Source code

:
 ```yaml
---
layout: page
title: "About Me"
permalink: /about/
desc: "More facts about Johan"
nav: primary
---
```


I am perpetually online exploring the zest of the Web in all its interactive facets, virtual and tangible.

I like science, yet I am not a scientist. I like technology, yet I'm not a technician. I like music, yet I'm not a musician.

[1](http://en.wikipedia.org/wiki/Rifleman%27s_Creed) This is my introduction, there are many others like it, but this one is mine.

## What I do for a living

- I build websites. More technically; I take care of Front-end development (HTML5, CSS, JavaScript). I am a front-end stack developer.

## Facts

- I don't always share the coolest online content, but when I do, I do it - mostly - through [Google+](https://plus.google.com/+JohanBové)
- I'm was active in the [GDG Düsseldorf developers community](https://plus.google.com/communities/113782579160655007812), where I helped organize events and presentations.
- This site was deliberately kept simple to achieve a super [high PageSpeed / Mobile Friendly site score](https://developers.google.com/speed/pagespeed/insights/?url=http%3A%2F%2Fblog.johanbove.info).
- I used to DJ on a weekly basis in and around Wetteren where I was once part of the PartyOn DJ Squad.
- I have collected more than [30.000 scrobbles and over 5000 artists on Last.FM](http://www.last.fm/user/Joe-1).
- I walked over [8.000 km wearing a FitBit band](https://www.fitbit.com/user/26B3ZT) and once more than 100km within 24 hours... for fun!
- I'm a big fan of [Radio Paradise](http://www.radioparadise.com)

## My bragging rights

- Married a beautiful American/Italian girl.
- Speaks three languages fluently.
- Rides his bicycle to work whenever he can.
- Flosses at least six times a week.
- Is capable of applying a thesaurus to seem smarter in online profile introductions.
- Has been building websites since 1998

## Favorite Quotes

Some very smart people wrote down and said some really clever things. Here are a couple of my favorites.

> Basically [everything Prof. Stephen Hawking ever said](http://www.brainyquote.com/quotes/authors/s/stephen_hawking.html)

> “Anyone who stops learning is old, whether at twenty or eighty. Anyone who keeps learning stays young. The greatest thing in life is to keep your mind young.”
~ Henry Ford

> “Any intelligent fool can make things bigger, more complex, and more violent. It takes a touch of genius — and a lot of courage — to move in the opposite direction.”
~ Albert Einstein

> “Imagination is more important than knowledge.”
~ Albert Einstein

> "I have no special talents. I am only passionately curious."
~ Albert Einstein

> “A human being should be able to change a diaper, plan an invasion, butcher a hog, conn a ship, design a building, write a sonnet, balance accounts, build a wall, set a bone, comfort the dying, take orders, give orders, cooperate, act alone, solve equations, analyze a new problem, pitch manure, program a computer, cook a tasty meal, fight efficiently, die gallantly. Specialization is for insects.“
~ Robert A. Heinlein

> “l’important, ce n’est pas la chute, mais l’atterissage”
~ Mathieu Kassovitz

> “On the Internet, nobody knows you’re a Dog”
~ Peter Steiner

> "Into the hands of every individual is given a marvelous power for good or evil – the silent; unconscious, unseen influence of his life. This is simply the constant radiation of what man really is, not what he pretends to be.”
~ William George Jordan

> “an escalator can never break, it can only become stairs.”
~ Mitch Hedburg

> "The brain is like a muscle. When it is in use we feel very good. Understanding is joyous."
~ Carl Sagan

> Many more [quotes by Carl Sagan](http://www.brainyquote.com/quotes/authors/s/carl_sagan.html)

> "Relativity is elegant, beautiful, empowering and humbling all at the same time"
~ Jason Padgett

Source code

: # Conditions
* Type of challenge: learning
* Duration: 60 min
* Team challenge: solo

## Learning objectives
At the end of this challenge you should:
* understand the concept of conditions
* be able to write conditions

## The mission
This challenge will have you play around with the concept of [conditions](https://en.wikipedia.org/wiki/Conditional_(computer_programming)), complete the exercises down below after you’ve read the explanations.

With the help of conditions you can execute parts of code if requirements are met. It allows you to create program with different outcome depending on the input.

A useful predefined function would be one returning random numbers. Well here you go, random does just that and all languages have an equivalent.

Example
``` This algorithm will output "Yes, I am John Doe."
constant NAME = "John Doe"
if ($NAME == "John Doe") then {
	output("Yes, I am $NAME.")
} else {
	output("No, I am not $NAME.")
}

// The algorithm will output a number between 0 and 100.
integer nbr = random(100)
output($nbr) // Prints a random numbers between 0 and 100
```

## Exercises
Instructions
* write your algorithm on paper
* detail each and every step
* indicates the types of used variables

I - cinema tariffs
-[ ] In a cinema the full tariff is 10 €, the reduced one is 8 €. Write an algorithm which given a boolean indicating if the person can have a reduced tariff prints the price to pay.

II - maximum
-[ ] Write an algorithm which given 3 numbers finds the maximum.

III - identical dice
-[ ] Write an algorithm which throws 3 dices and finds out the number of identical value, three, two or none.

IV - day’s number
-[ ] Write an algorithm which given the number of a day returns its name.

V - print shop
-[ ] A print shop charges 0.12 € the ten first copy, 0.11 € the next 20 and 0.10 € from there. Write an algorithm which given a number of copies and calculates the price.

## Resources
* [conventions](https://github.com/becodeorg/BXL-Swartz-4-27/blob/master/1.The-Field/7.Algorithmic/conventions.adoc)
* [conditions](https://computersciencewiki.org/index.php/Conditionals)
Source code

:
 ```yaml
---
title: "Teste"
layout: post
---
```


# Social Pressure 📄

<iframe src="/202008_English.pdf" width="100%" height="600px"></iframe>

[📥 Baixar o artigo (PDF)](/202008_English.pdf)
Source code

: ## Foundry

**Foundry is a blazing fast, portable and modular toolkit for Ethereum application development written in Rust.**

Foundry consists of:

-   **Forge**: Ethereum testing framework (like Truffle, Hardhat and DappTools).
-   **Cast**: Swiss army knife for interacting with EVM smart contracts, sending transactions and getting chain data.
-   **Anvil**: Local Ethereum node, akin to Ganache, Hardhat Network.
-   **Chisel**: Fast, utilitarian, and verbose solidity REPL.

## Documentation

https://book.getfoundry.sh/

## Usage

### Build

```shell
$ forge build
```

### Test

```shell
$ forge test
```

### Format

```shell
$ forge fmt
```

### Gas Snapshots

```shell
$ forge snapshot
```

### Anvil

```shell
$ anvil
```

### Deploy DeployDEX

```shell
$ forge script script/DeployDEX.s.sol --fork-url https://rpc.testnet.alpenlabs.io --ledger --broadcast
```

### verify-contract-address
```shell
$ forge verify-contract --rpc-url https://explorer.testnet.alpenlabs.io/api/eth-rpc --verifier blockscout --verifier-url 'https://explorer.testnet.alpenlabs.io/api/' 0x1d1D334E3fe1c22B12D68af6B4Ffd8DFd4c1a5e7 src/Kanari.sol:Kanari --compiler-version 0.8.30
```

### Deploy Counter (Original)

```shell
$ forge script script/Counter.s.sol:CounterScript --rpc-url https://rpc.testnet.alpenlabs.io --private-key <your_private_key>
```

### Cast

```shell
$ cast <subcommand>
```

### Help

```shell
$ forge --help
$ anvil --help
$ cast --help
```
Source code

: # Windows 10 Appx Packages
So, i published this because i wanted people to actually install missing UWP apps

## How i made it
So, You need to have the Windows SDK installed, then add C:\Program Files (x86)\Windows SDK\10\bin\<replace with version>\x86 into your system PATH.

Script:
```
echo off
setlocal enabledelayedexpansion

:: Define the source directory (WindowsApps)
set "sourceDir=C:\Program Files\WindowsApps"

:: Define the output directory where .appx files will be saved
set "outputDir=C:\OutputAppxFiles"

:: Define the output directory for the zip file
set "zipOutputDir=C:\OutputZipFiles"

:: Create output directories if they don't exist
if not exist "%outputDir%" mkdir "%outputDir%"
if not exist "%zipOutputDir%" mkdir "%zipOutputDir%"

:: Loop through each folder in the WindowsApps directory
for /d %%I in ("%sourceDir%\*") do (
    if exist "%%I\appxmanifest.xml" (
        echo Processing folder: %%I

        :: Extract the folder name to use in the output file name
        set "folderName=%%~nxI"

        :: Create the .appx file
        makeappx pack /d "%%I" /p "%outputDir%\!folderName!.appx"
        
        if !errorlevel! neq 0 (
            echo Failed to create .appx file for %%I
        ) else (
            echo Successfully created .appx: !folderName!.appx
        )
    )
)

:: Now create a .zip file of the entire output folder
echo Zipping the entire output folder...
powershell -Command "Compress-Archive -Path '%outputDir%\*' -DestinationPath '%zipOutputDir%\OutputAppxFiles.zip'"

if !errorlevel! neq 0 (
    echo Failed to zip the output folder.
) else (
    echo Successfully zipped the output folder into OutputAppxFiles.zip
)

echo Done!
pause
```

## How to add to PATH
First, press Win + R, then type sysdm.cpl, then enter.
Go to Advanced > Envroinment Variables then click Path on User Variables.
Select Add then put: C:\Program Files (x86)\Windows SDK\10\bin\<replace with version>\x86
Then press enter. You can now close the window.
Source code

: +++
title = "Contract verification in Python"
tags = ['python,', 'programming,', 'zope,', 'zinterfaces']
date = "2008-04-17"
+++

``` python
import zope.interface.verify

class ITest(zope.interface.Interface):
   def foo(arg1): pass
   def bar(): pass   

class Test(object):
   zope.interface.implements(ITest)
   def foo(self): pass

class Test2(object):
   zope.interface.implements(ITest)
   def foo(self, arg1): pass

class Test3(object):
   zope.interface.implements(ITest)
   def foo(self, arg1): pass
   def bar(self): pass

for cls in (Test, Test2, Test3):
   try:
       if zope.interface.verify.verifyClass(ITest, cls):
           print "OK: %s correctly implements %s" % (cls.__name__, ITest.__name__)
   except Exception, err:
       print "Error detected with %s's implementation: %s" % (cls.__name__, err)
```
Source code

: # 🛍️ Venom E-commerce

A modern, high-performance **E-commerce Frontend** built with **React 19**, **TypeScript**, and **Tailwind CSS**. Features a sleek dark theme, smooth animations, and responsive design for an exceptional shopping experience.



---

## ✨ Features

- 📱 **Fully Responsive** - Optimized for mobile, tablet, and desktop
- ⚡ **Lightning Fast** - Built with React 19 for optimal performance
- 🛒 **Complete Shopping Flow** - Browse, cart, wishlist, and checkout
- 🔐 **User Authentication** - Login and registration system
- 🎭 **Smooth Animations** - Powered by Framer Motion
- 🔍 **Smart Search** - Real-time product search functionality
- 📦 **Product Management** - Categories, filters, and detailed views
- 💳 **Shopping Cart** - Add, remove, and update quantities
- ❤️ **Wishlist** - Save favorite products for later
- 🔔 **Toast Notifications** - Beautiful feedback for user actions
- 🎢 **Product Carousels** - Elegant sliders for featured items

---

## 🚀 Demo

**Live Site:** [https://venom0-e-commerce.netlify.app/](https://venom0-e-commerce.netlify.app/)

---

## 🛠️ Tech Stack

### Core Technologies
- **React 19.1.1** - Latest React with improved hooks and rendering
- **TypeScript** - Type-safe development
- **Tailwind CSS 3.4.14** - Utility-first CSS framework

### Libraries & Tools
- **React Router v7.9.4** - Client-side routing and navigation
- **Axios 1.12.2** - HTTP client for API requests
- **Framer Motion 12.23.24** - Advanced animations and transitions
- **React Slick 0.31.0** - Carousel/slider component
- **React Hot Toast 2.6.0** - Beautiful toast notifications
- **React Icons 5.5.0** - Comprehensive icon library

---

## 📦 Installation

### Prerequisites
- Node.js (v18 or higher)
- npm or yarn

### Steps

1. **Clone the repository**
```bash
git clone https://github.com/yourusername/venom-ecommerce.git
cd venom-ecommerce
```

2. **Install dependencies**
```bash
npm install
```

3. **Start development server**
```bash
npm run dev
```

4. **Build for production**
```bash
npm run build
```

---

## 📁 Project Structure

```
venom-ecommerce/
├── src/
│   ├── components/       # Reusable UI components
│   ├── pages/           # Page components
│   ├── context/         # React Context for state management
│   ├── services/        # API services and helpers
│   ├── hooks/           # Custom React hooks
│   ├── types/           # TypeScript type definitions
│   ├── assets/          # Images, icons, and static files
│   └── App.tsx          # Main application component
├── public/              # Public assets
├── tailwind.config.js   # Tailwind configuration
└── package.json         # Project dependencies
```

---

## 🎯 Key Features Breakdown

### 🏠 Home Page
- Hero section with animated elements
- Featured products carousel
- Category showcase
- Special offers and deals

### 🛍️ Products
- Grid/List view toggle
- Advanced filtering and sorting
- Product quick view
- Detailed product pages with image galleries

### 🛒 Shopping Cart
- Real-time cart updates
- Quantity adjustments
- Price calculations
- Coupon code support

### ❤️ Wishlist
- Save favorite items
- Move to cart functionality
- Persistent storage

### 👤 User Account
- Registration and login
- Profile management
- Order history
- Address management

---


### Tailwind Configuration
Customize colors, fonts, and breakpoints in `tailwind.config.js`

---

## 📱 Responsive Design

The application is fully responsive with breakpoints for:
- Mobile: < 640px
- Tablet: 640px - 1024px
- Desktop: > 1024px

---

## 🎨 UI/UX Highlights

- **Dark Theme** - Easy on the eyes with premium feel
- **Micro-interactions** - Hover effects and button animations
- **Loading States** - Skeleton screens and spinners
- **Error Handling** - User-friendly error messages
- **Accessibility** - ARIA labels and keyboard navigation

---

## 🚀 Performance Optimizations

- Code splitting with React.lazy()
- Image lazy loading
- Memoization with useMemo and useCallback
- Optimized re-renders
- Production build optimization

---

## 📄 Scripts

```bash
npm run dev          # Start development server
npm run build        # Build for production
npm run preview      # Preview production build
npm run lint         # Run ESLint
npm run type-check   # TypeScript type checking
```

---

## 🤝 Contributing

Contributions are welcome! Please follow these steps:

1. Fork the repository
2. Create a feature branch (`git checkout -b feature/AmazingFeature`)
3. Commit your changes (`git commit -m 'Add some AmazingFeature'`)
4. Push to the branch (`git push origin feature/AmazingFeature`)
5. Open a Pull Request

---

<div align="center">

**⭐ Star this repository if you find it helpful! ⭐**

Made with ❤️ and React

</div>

### Exercise directions
Starting with the first line of the listing, output each line exactly until you have included the one containing "- This site".

### Written answer
Source code

:
 ```yaml
---
layout: page
title: "About Me"
permalink: /about/
desc: "More facts about Johan"
nav: primary
---
```


I am perpetually online exploring the zest of the Web in all its interactive facets, virtual and tangible.

I like science, yet I am not a scientist. I like technology, yet I'm not a technician. I like music, yet I'm not a musician.

[1](http://en.wikipedia.org/wiki/Rifleman%27s_Creed) This is my introduction, there are many others like it, but this one is mine.

## What I do for a living

- I build websites. More technically; I take care of Front-end development (HTML5, CSS, JavaScript). I am a front-end stack developer.

## Facts

- I don't always share the coolest online content, but when I do, I do it - mostly - through [Google+](https://plus.google.com/+JohanBové)
- I'm was active in the [GDG Düsseldorf developers community](https://plus.google.com/communities/113782579160655007812), where I helped organize events and presentations.
- This site was deliberately kept simple to achieve a super [high PageSpeed / Mobile Friendly site score](https://developers.google.com/speed/pagespeed/insights/?url=http%3A%2F%2Fblog.johanbove.info).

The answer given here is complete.